MORE than 200 guests were joined by the Duchess of Rothesay to celebrate a special anniversary at Winton House on Wednesday.

Camilla was at the venue, by Pencaitland, as part of the celebrations for the 85th anniversary of the Scotland’s Gardens charity.

During her visit, which lasted just over an hour, she was welcomed by Sir Francis and Lady Ogilvy, who own Winton House, as well as representatives from the charity, of which she is president.

In glorious sunshine, she also took time to tour the gardens, and spoke with some of the charity’s volunteers and gardeners, who had travelled from all over Scotland for the occasion.

Her visit to Winton House was part of a three-day Royal visit to Scotland, with Prince Charles at The Princes Trust in Glasgow on Wednesday morning, but this was the only engagement in East Lothian.

At Winton House, the Duchess of Rothesay said: “What an honour it is to be part of Scotland’s Gardens and to be here today.

“I have not had nearly enough time to have a good walk round, but I saw what a wonderful place this is, and how lovely the gardens are.”

She was piped into the venue by Calum Ogilvy, one of Sir Francis and Lady Ogilvy’s sons, and introduced to the Lord Lieutenant for East Lothian, Michael Williams.

He was delighted to welcome the Duchess to the county for the first time, and told the Courier: “What a wonderful day.

“It is the first time she has been to East Lothian and I really hope she had a lovely day. We’ve reserved this lovely weather for her visit.”

Claire McNaughton, from Macplants, based at Boggs Holdings, enjoyed a brief conversation with Camilla on her tour.

Afterwards, Claire told the Courier: “She was talking about how everyone loves their gardens, and said she liked the Himalayan blue poppies.

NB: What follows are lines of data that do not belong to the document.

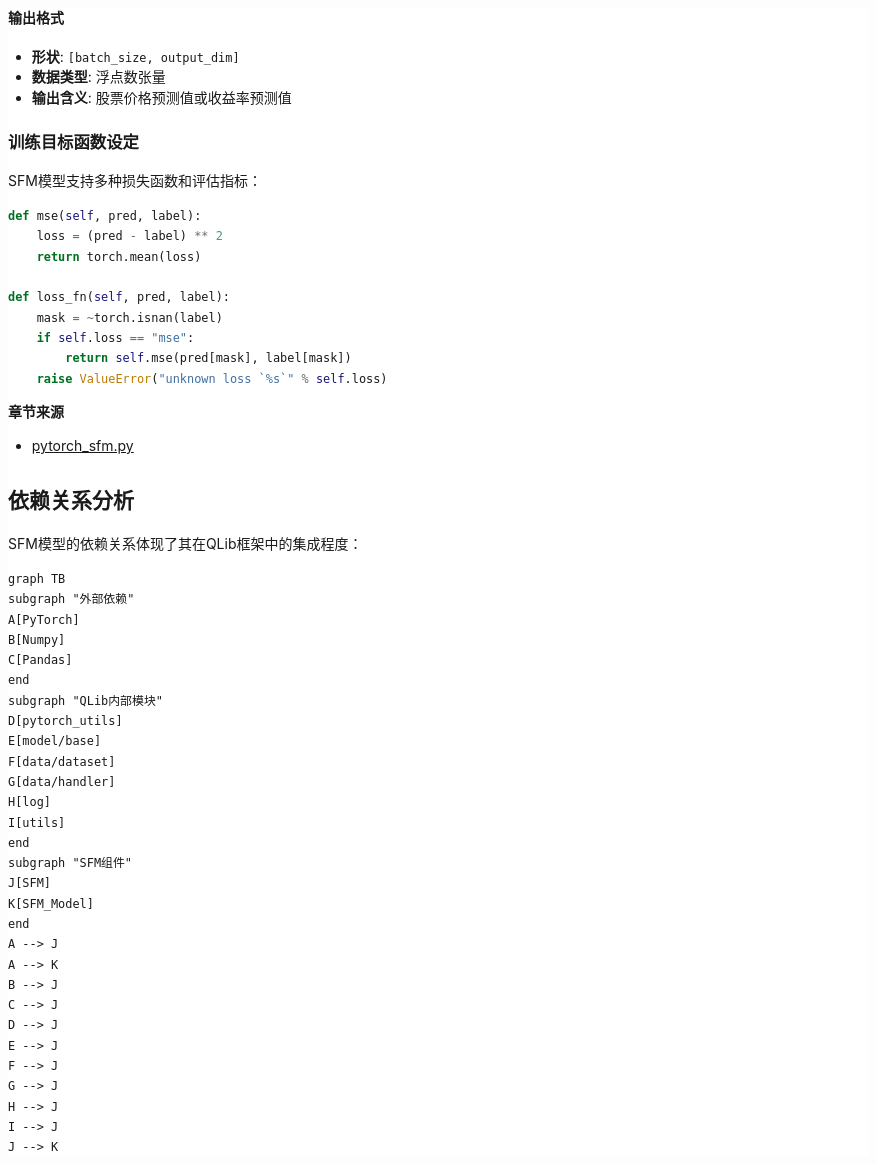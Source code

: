 #### 输出格式
- **形状**: `[batch_size, output_dim]`
- **数据类型**: 浮点数张量
- **输出含义**: 股票价格预测值或收益率预测值

### 训练目标函数设定

SFM模型支持多种损失函数和评估指标：

```python
def mse(self, pred, label):
    loss = (pred - label) ** 2
    return torch.mean(loss)

def loss_fn(self, pred, label):
    mask = ~torch.isnan(label)
    if self.loss == "mse":
        return self.mse(pred[mask], label[mask])
    raise ValueError("unknown loss `%s`" % self.loss)
```

**章节来源**
- [pytorch_sfm.py](file://qlib/contrib/model/pytorch_sfm.py#L415-L425)

## 依赖关系分析

SFM模型的依赖关系体现了其在QLib框架中的集成程度：

```mermaid
graph TB
subgraph "外部依赖"
A[PyTorch]
B[Numpy]
C[Pandas]
end
subgraph "QLib内部模块"
D[pytorch_utils]
E[model/base]
F[data/dataset]
G[data/handler]
H[log]
I[utils]
end
subgraph "SFM组件"
J[SFM]
K[SFM_Model]
end
A --> J
A --> K
B --> J
C --> J
D --> J
E --> J
F --> J
G --> J
H --> J
I --> J
J --> K
```
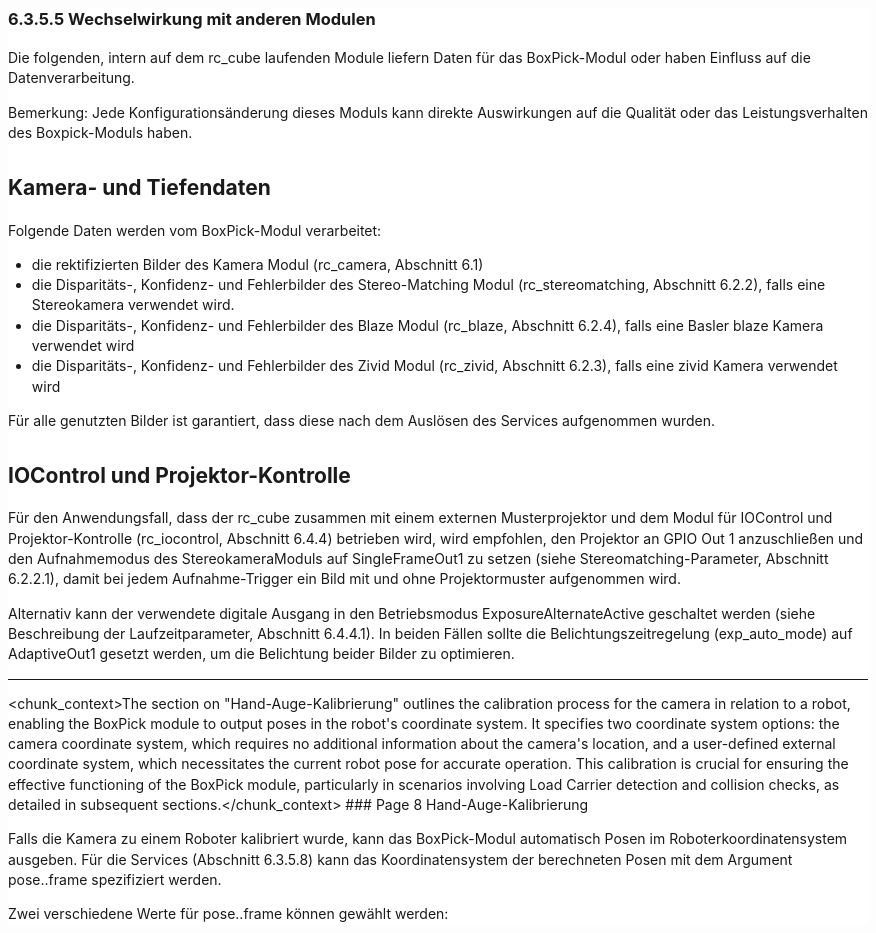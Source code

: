 ### 6.3.5.5 Wechselwirkung mit anderen Modulen

Die folgenden, intern auf dem rc_cube laufenden Module liefern Daten für das BoxPick-Modul oder haben Einfluss auf die Datenverarbeitung.

Bemerkung: Jede Konfigurationsänderung dieses Moduls kann direkte Auswirkungen auf die Qualität oder das Leistungsverhalten des Boxpick-Moduls haben.

## Kamera- und Tiefendaten

Folgende Daten werden vom BoxPick-Modul verarbeitet:

- die rektifizierten Bilder des Kamera Modul (rc_camera, Abschnitt 6.1)
- die Disparitäts-, Konfidenz- und Fehlerbilder des Stereo-Matching Modul (rc_stereomatching, Abschnitt 6.2.2), falls eine Stereokamera verwendet wird.
- die Disparitäts-, Konfidenz- und Fehlerbilder des Blaze Modul (rc_blaze, Abschnitt 6.2.4), falls eine Basler blaze Kamera verwendet wird
- die Disparitäts-, Konfidenz- und Fehlerbilder des Zivid Modul (rc_zivid, Abschnitt 6.2.3), falls eine zivid Kamera verwendet wird

Für alle genutzten Bilder ist garantiert, dass diese nach dem Auslösen des Services aufgenommen wurden.

## IOControl und Projektor-Kontrolle

Für den Anwendungsfall, dass der rc_cube zusammen mit einem externen Musterprojektor und dem Modul für IOControl und Projektor-Kontrolle (rc_iocontrol, Abschnitt 6.4.4) betrieben wird, wird empfohlen, den Projektor an GPIO Out 1 anzuschließen und den Aufnahmemodus des StereokameraModuls auf SingleFrameOut1 zu setzen (siehe Stereomatching-Parameter, Abschnitt 6.2.2.1), damit bei jedem Aufnahme-Trigger ein Bild mit und ohne Projektormuster aufgenommen wird.

Alternativ kann der verwendete digitale Ausgang in den Betriebsmodus ExposureAlternateActive geschaltet werden (siehe Beschreibung der Laufzeitparameter, Abschnitt 6.4.4.1).
In beiden Fällen sollte die Belichtungszeitregelung (exp_auto_mode) auf AdaptiveOut1 gesetzt werden, um die Belichtung beider Bilder zu optimieren.</chunk>

---

<chunk_context>The section on "Hand-Auge-Kalibrierung" outlines the calibration process for the camera in relation to a robot, enabling the BoxPick module to output poses in the robot's coordinate system. It specifies two coordinate system options: the camera coordinate system, which requires no additional information about the camera's location, and a user-defined external coordinate system, which necessitates the current robot pose for accurate operation. This calibration is crucial for ensuring the effective functioning of the BoxPick module, particularly in scenarios involving Load Carrier detection and collision checks, as detailed in subsequent sections.</chunk_context>
<chunk>### Page 8
 Hand-Auge-Kalibrierung 

Falls die Kamera zu einem Roboter kalibriert wurde, kann das BoxPick-Modul automatisch Posen im Roboterkoordinatensystem ausgeben. Für die Services (Abschnitt 6.3.5.8) kann das Koordinatensystem der berechneten Posen mit dem Argument pose..frame spezifiziert werden.

Zwei verschiedene Werte für pose..frame können gewählt werden:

“We also spoke about the gold medal we won at Gardening Scotland.”

Sarah Barron, a trustee of Scotland’s Gardens, was among the others to meet Camilla.

She added: “It was lovely to meet her and it all happened at the last minute – we [Sarah and Valerie Ross, of Maggie’s] weren’t expecting to meet her.

“She was lovely, and very easy to talk to.”

Valerie, meanwhile, added: “We chatted a lot about Maggie’s – Scotland’s Gardens has given £250,000 to Maggie’s since we became a beneficiary.

“It is a wonderful honour to be here today.”

The Duchess then planted a black mulberry tree in the gardens to the rear of the house, and met more volunteers before joining 220 guests and cutting a cake in a marquee.

David Mitchell, deputy chairman of Scotland’s Gardens, praised the work of all the volunteers.

He said: “For 85 years you have given a lot of time and effort into Scotland’s Gardens. You have a lot to be proud of, in communities all over Scotland.”

Winton House was chosen as the venue for the event as it is the longest-running garden to open for the charity, having done so every year, except one, since the charity began in 1931.

Sir Francis Ogilvy was delighted to welcome the Royal visitor to the estate.

He said: “It is a huge pleasure to have Her Royal Highness as our special guest, but it is lovely to see all the people who do not normally get recognised here as well. It has been a wonderful day and I think it has all gone well.”